[Entries provided — start]

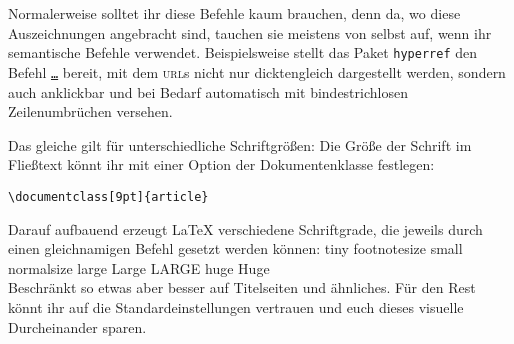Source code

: Normalerweise solltet ihr diese Befehle kaum brauchen, denn da, wo diese Auszeichnungen angebracht sind, tauchen sie meistens von selbst auf, wenn ihr semantische Befehle verwendet.
Beispielsweise stellt das Paket \texttt{hyperref} den Befehl \texttt{\url{…}} bereit, mit dem \textsc{url}s nicht nur dicktengleich dargestellt werden, sondern auch anklickbar und bei Bedarf automatisch mit bindestrichlosen Zeilenumbrüchen versehen.

Das gleiche gilt für unterschiedliche Schriftgrößen: 
Die Größe der Schrift im Fließtext könnt ihr mit einer Option der Dokumentenklasse festlegen: 
\begin{verbatim}
\documentclass[9pt]{article}
\end{verbatim}
Darauf aufbauend erzeugt \LaTeX{} verschiedene Schriftgrade, die jeweils durch einen gleichnamigen Befehl gesetzt werden können:
\tiny tiny \footnotesize footnotesize \small small \normalsize normalsize \large large \Large Large \LARGE LARGE \huge huge \Huge Huge \normalsize \\
Beschränkt so etwas aber besser auf Titelseiten und ähnliches.
Für den Rest könnt ihr auf die Standardeinstellungen vertrauen und euch dieses visuelle Durcheinander sparen.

[Entries provided — finish]

§ **Work instruction**
When the word "könnt" occurs in a line above, list that line.

§ **Reply**
Die Größe der Schrift im Fließtext könnt ihr mit einer Option der Dokumentenklasse festlegen: 
Für den Rest könnt ihr auf die Standardeinstellungen vertrauen und euch dieses visuelle Durcheinander sparen.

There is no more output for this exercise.